The poor outcomes and the unmet contextual issues drove their rage for change.  I was fortunate to work with some of the first-generation family therapists.  Jay Haley was my first supervisor.  We shared numerous cases and, as neighbors, we would frequently walk back home together from the Child Guidance Clinic.  Iconoclastic and impatient for change, Jay saw problems in three dimensions, involving three people, the ubiquitous triangle.  The brilliant and bold Salvador Minuchin, who rejected psychoanalysis’s invisible chimera, giving us instead the gift of family structure and grounded visible markers to assess families and track change.  I was a young man, still in my twenties when Sal suggested we co-author the book Family Therapy Techniques.  A foundational family therapy text.  Braulio Montalvo, with the clearest vison, abjured psychobabble, teaching instead that every problem was maintained by the client’s contemporary context.  Braulio  co-authored, with Salvador Minuchin and Bernice Rosman, the groundbreaking book, Families of the Slums, published in 1967.  The book detailed their work with the families of poor inner-city Harlem youngsters and their families.   So far ahead of its time, the ideas remain innovative today in many communities.   

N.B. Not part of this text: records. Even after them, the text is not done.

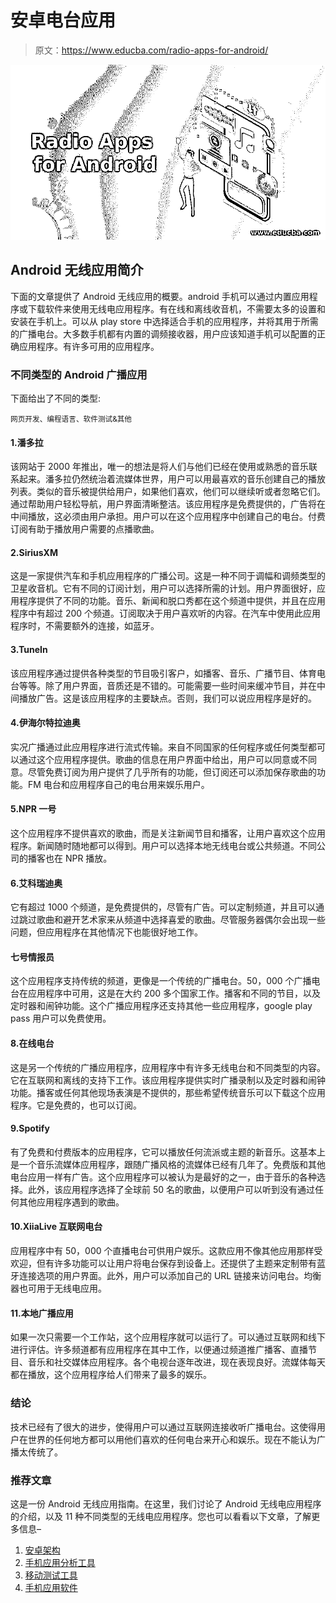 # 安卓电台应用

> 原文：<https://www.educba.com/radio-apps-for-android/>

![Radio Apps for Android](img/8fcc1bd8b45a06fa23febb85c9d42f58.png)



## Android 无线应用简介

下面的文章提供了 Android 无线应用的概要。android 手机可以通过内置应用程序或下载软件来使用无线电应用程序。有在线和离线收音机，不需要太多的设置和安装在手机上。可以从 play store 中选择适合手机的应用程序，并将其用于所需的广播电台。大多数手机都有内置的调频接收器，用户应该知道手机可以配置的正确应用程序。有许多可用的应用程序。

### 不同类型的 Android 广播应用

下面给出了不同的类型:

<small>网页开发、编程语言、软件测试&其他</small>

#### 1.潘多拉

该网站于 2000 年推出，唯一的想法是将人们与他们已经在使用或熟悉的音乐联系起来。潘多拉仍然统治着流媒体世界，用户可以用最喜欢的音乐创建自己的播放列表。类似的音乐被提供给用户，如果他们喜欢，他们可以继续听或者忽略它们。通过帮助用户轻松导航，用户界面清晰整洁。该应用程序是免费提供的，广告将在中间播放，这必须由用户承担。用户可以在这个应用程序中创建自己的电台。付费订阅有助于播放用户需要的点播歌曲。

#### 2.SiriusXM

这是一家提供汽车和手机应用程序的广播公司。这是一种不同于调幅和调频类型的卫星收音机。它有不同的订阅计划，用户可以选择所需的计划。用户界面很好，应用程序提供了不同的功能。音乐、新闻和脱口秀都在这个频道中提供，并且在应用程序中有超过 200 个频道。订阅取决于用户喜欢听的内容。在汽车中使用此应用程序时，不需要额外的连接，如蓝牙。

#### 3.TuneIn

该应用程序通过提供各种类型的节目吸引客户，如播客、音乐、广播节目、体育电台等等。除了用户界面，音质还是不错的。可能需要一些时间来缓冲节目，并在中间播放广告。这是该应用程序的主要缺点。否则，我们可以说应用程序是好的。

#### 4.伊海尔特拉迪奥

实况广播通过此应用程序进行流式传输。来自不同国家的任何程序或任何类型都可以通过这个应用程序提供。歌曲的信息在用户界面中给出，用户可以同意或不同意。尽管免费订阅为用户提供了几乎所有的功能，但订阅还可以添加保存歌曲的功能。FM 电台和应用程序自己的电台用来娱乐用户。

#### 5.NPR 一号

这个应用程序不提供喜欢的歌曲，而是关注新闻节目和播客，让用户喜欢这个应用程序。新闻随时随地都可以得到。用户可以选择本地无线电台或公共频道。不同公司的播客也在 NPR 播放。

#### 6.艾科瑞迪奥

它有超过 1000 个频道，是免费提供的，尽管有广告。可以定制频道，并且可以通过跳过歌曲和避开艺术家来从频道中选择喜爱的歌曲。尽管服务器偶尔会出现一些问题，但应用程序在其他情况下也能很好地工作。

#### 七号情报员

这个应用程序支持传统的频道，更像是一个传统的广播电台。50，000 个广播电台在应用程序中可用，这是在大约 200 多个国家工作。播客和不同的节目，以及定时器和闹钟功能。这个广播应用程序还支持其他一些应用程序，google play pass 用户可以免费使用。

#### 8.在线电台

这是另一个传统的广播应用程序，应用程序中有许多无线电台和不同类型的内容。它在互联网和离线的支持下工作。该应用程序提供实时广播录制以及定时器和闹钟功能。播客或任何其他现场表演是不提供的，那些希望传统音乐可以下载这个应用程序。它是免费的，也可以订阅。

#### 9.Spotify

有了免费和付费版本的应用程序，它可以播放任何流派或主题的新音乐。这基本上是一个音乐流媒体应用程序，跟随广播风格的流媒体已经有几年了。免费版和其他电台应用一样有广告。这个应用程序可以被认为是最好的之一，由于音乐的各种选择。此外，该应用程序选择了全球前 50 名的歌曲，以便用户可以听到没有通过任何其他应用程序遇到的歌曲。

#### 10.XiiaLive 互联网电台

应用程序中有 50，000 个直播电台可供用户娱乐。这款应用不像其他应用那样受欢迎，但有许多功能可以让用户将电台保存到设备上。还提供了主题来定制带有蓝牙连接选项的用户界面。此外，用户可以添加自己的 URL 链接来访问电台。均衡器也可用于无线电应用。

#### 11.本地广播应用

如果一次只需要一个工作站，这个应用程序就可以运行了。可以通过互联网和线下进行评估。许多频道都有应用程序在其中工作，以便通过频道推广播客、直播节目、音乐和社交媒体应用程序。各个电视台逐年改进，现在表现良好。流媒体每天都在播放，这个应用程序给人们带来了最多的娱乐。

### 结论

技术已经有了很大的进步，使得用户可以通过互联网连接收听广播电台。这使得用户在世界的任何地方都可以用他们喜欢的任何电台来开心和娱乐。现在不能认为广播太传统了。

### 推荐文章

这是一份 Android 无线应用指南。在这里，我们讨论了 Android 无线电应用程序的介绍，以及 11 种不同类型的无线电应用程序。您也可以看看以下文章，了解更多信息–

1.  [安卓架构](https://www.educba.com/android-architecture/)
2.  [手机应用分析工具](https://www.educba.com/mobile-app-analytics-tools/)
3.  [移动测试工具](https://www.educba.com/mobile-testing-tools/)
4.  [手机应用软件](https://www.educba.com/mobile-application-software/)





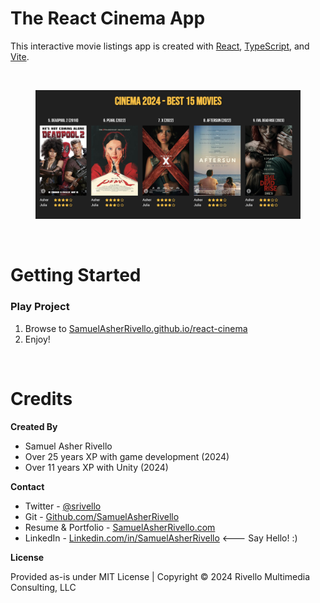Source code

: # The React Cinema App

This interactive movie listings app is created with [React](https://react.dev/), [TypeScript](https://www.typescriptlang.org/), and [Vite](https://vitejs.dev/).

<BR>

<figure>
  <a href="https://samuelasherrivello.github.io/react-cinema/index.html">
    <img alt="screenshot"
src="./React/documentation/Screenshot01.png"
width = "600"
    >
  </a>
</figure>
<BR>


# Getting Started


### Play Project
1. Browse to [SamuelAsherRivello.github.io/react-cinema](https://samuelasherrivello.github.io/react-cinema/index.html)
2. Enjoy!

<BR>

# Credits

**Created By**

- Samuel Asher Rivello 
- Over 25 years XP with game development (2024)
- Over 11 years XP with Unity (2024)

**Contact**

- Twitter - <a href="https://twitter.com/srivello/">@srivello</a>
- Git - <a href="https://github.com/SamuelAsherRivello/">Github.com/SamuelAsherRivello</a>
- Resume & Portfolio - <a href="http://www.SamuelAsherRivello.com">SamuelAsherRivello.com</a>
- LinkedIn - <a href="https://Linkedin.com/in/SamuelAsherRivello">Linkedin.com/in/SamuelAsherRivello</a> <--- Say Hello! :)

**License**

Provided as-is under MIT License | Copyright © 2024 Rivello Multimedia Consulting, LLC
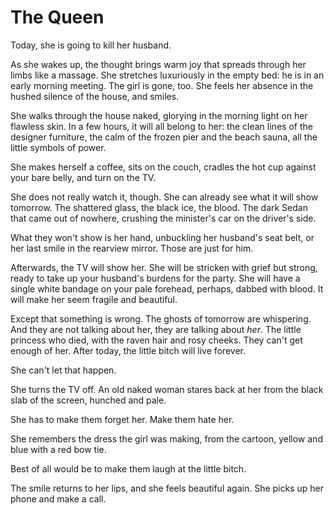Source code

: # The Queen

Today, she is going to kill her husband. 

As she wakes up, the thought brings warm joy that spreads through her limbs like a massage. She stretches luxuriously in the empty bed: he is in an early morning meeting. The girl is gone, too. She feels her absence in the hushed silence of the house, and smiles.

She walks through the house naked, glorying in the morning light on her flawless skin. In a few hours, it will all belong to her: the clean lines of the designer furniture, the calm of the frozen pier and the beach sauna, all the little symbols of power.  

She makes herself a coffee, sits on the couch, cradles the hot cup against your bare belly, and turn on the TV. 

She does not really watch it, though. She can already see what it will show tomorrow. The shattered glass, the black ice, the blood. The dark Sedan that came out of nowhere, crushing the minister's car on the driver's side. 

What they won't show is her hand, unbuckling her husband's seat belt, or her last smile in the rearview mirror. Those are just for him. 

Afterwards, the TV will show her. She will be stricken with grief but strong, ready to take up your husband's burdens for the party. She will have a single white bandage on your pale forehead, perhaps, dabbed with blood. It will make her seem fragile and beautiful. 

Except that something is wrong. The ghosts of tomorrow are whispering. And they are not talking about her, they are talking about *her*. The little princess who died, with the raven hair and rosy cheeks. They can't get enough of her. After today, the little bitch will live forever. 

She can't let that happen. 

She turns the TV off. An old naked woman stares back at her from the black slab of the screen, hunched and pale. 

She has to make them forget her. Make them hate her. 

She remembers the dress the girl was making, from the cartoon, yellow and blue with a red bow tie. 

Best of all would be to make them laugh at the little bitch. 

The smile returns to her lips, and she feels beautiful again. She picks up her phone and make a call.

Carl Whitaker became a good friend as we conducted workshops across the country together.  He innately understood the need for transforming systems through his radical interventions.  Mara Selvini-Palazzoli greatly understood systems and families as well in her early work with anorexia nervosa as we shared many conversations on family homeostasis.

So, here we are, over 40 years later, in a field that has become just one more entree of the smorgasbord of interventions like medication, play therapy, and CBT. What a massive loss. Family therapy is a profound paradigm and as we family therapists know, you can transform the deep tenets of self, by transforming the context.

Recently, the Lancet commission on global mental health, estimated a loss of US$16 trillion to the global economy due to mental health disorders in the period 2010 to 2030.   I see this as an imperative to our field.   Let’s return family therapy to its rightful place as the gold standard of care, wrenching the mantle away from the acontextual models, reducing costs and human suffering.

There is an urgency for change.  Let us reinvigorate the field borrowing the passion, imagination and rage that our founders embodied.